Antarctic Cruise Diary : 17 December 2006

If you want to know more about our Antarctic Expeditions and Cruises, you may enjoy reading this Antarctic Cruise Dairy, a real account written by one of our staff researchers, of the cruise that they enjoyed in December 2006.

Antarctic Cruise Diary, December 2006




ANTARCTIC excursions, Cuverville Island and Neko Harbour

17 Dec 2006
Position: Lat: 64°.45’ S  Lon: 62°.42’ W
Air Temperature: +0.8 °C

Favourable weather – sun, light breeze and a thinly overcast sky – prevailed as we anchored in the Errera Channel, south of Cuverville Island, this morning. We soon found ourselves on the edges of the largest (5000+ breeding pairs) colony of Gentoo Penguins that we will visit during our voyage.
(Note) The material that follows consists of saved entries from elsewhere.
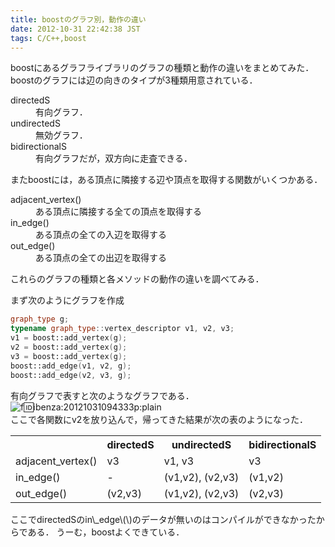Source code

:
 ```yaml
---
title: boostのグラフ別，動作の違い
date: 2012-10-31 22:42:38 JST
tags: C/C++,boost
---
```


boostにあるグラフライブラリのグラフの種類と動作の違いをまとめてみた．  
boostのグラフには辺の向きのタイプが3種類用意されている．

<dl>
<dt>directedS</dt>
<dd>有向グラフ．</dd>
<dt>undirectedS</dt>
<dd>無効グラフ．</dd>
<dt>bidirectionalS</dt>
<dd>有向グラフだが，双方向に走査できる．</dd>
</dl>


またboostには，ある頂点に隣接する辺や頂点を取得する関数がいくつかある．

<dl>
<dt>adjacent_vertex()</dt>
<dd>ある頂点に隣接する全ての頂点を取得する</dd>
<dt>in_edge()</dt>
<dd>ある頂点の全ての入辺を取得する</dd>
<dt>out_edge()</dt>
<dd>ある頂点の全ての出辺を取得する</dd>
</dl>


これらのグラフの種類と各メソッドの動作の違いを調べてみる．

まず次のようにグラフを作成

```cpp
graph_type g;
typename graph_type::vertex_descriptor v1, v2, v3;
v1 = boost::add_vertex(g);
v2 = boost::add_vertex(g);
v3 = boost::add_vertex(g);
boost::add_edge(v1, v2, g);
boost::add_edge(v2, v3, g);
```

有向グラフで表すと次のようなグラフである．  
![f:id:ibenza:20121031094333p:plain](/2012/10/31/20121031094333.png)  
ここで各関数にv2を放り込んで，帰ってきた結果が次の表のようになった．

<table>
    <tr>
    <th>                 </th>
    <th>directedS</th>
    <th>undirectedS</th>
    <th>bidirectionalS</th>
    </tr>
    <tr>
    <td>adjacent_vertex() </td>
    <td>v3</td>
    <td>v1, v3</td>
    <td>v3</td>
    </tr>
    <tr>
    <td>in_edge()         </td>
    <td>-</td>
    <td>(v1,v2), (v2,v3)</td>
    <td>(v1,v2)</td>
    </tr>
    <tr>
    <td>out_edge()        </td>
    <td>(v2,v3)</td>
    <td>(v1,v2), (v2,v3)</td>
    <td>(v2,v3)</td>
    </tr>
</table>
ここでdirectedSのin\_edge\(\)のデータが無いのはコンパイルができなかったからである．  
うーむ，boostよくできている．

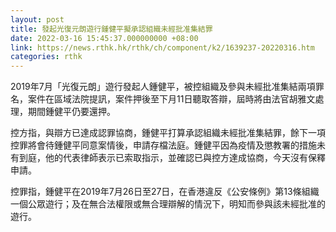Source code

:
 ```yaml
---
layout: post
title: 發起光復元朗遊行鍾健平擬承認組織未經批准集結罪
date: 2022-03-16 15:45:37.000000000 +08:00
link: https://news.rthk.hk/rthk/ch/component/k2/1639237-20220316.htm
categories: rthk
---
```


2019年7月「光復元朗」遊行發起人鍾健平，被控組織及參與未經批准集結兩項罪名，案件在區域法院提訊，案件押後至下月11日聽取答辯，屆時將由法官胡雅文處理，期間鍾健平仍要還押。

控方指，與辯方已達成認罪協商，鍾健平打算承認組織未經批准集結罪，餘下一項控罪將會待鍾健平同意案情後，申請存檔法庭。鍾健平因為疫情及懲教署的措施未有到庭，他的代表律師表示已索取指示，並確認已與控方達成協商，今天沒有保釋申請。

控罪指，鍾健平在2019年7月26日至27日，在香港違反《公安條例》第13條組織一個公眾遊行；及在無合法權限或無合理辯解的情況下，明知而參與該未經批准的遊行。
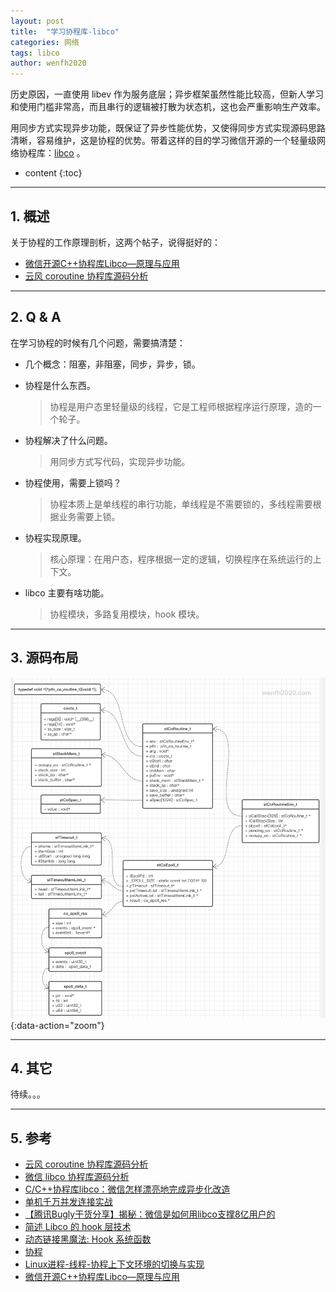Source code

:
 ```yaml
---
layout: post
title:  "学习协程库-libco"
categories: 网络
tags: libco
author: wenfh2020
---
```


历史原因，一直使用 libev 作为服务底层；异步框架虽然性能比较高，但新人学习和使用门槛非常高，而且串行的逻辑被打散为状态机，这也会严重影响生产效率。

用同步方式实现异步功能，既保证了异步性能优势，又使得同步方式实现源码思路清晰，容易维护，这是协程的优势。带着这样的目的学习微信开源的一个轻量级网络协程库：[libco](https://github.com/Tencent/libco) 。




* content
{:toc}

---

## 1. 概述

关于协程的工作原理剖析，这两个帖子，说得挺好的：

* [微信开源C++协程库Libco—原理与应用](https://blog.didiyun.com/index.php/2018/11/23/libco/)
* [云风 coroutine 协程库源码分析](https://www.cyhone.com/articles/analysis-of-cloudwu-coroutine/)

---

## 2. Q & A

在学习协程的时候有几个问题，需要搞清楚：

* 几个概念：阻塞，非阻塞，同步，异步，锁。

* 协程是什么东西。
  > 协程是用户态里轻量级的线程，它是工程师根据程序运行原理，造的一个轮子。

* 协程解决了什么问题。
  > 用同步方式写代码，实现异步功能。

* 协程使用，需要上锁吗？
  > 协程本质上是单线程的串行功能，单线程是不需要锁的，多线程需要根据业务需要上锁。

* 协程实现原理。
  > 核心原理：在用户态，程序根据一定的逻辑，切换程序在系统运行的上下文。

* libco 主要有啥功能。
  > 协程模块，多路复用模块，hook 模块。

---

## 3. 源码布局

![源码对象](/images/2020-12-07-22-12-57.png){:data-action="zoom"}

---

## 4. 其它

待续。。。

---

## 5. 参考

* [云风 coroutine 协程库源码分析](https://www.cyhone.com/articles/analysis-of-cloudwu-coroutine/)
* [微信 libco 协程库源码分析](https://www.cyhone.com/articles/analysis-of-libco/)
* [C/C++协程库libco：微信怎样漂亮地完成异步化改造](https://blog.csdn.net/shixin_0125/article/details/78848561)
* [单机千万并发连接实战](https://zhuanlan.zhihu.com/p/21378825)
* [【腾讯Bugly干货分享】揭秘：微信是如何用libco支撑8亿用户的](https://segmentfault.com/a/1190000007407881)
* [简述 Libco 的 hook 层技术](https://blog.csdn.net/liushengxi_root/article/details/88421227)
* [动态链接黑魔法: Hook 系统函数](http://kaiyuan.me/2017/05/03/function_wrapper/)
* [协程](https://blog.csdn.net/liushengxi_root/category_8548171.html)
* [Linux进程-线程-协程上下文环境的切换与实现](https://zhuanlan.zhihu.com/p/254883122)
* [微信开源C++协程库Libco—原理与应用](https://blog.didiyun.com/index.php/2018/11/23/libco/)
We also observed first-hand why these penguins build such elaborate nests of stones to protect their eggs and young from cold melt water. At one site, several nests were indeed located high and dry in the middle of a small stream of melt water coming from the nearby, snow covered hill. On the beach below, we also saw a Crabeater Seal and on a nearby ice floe, a Leopard Seal. Many huge, old whale bones, peaked through the melting snow, littering the beach as we walked by.

As we prepared to return to the landing site, a Minke Whale swam nearby. Numerous Antarctic Terns, Kelp Gulls and Antarctic Shags flying over our heads as we left.

Later this afternoon, at Neko Harbour, the site of another colony (100’s of nests) of Gentoo Penguins, we heard the local glaciers rumble frequently and loudly and witnessed the collapse of a substantial part of the local glacier tongue into a large patch of floating brash ice. Then, as the weather closed in, many went for a short zodiac cruise before returning to the ship for dinner.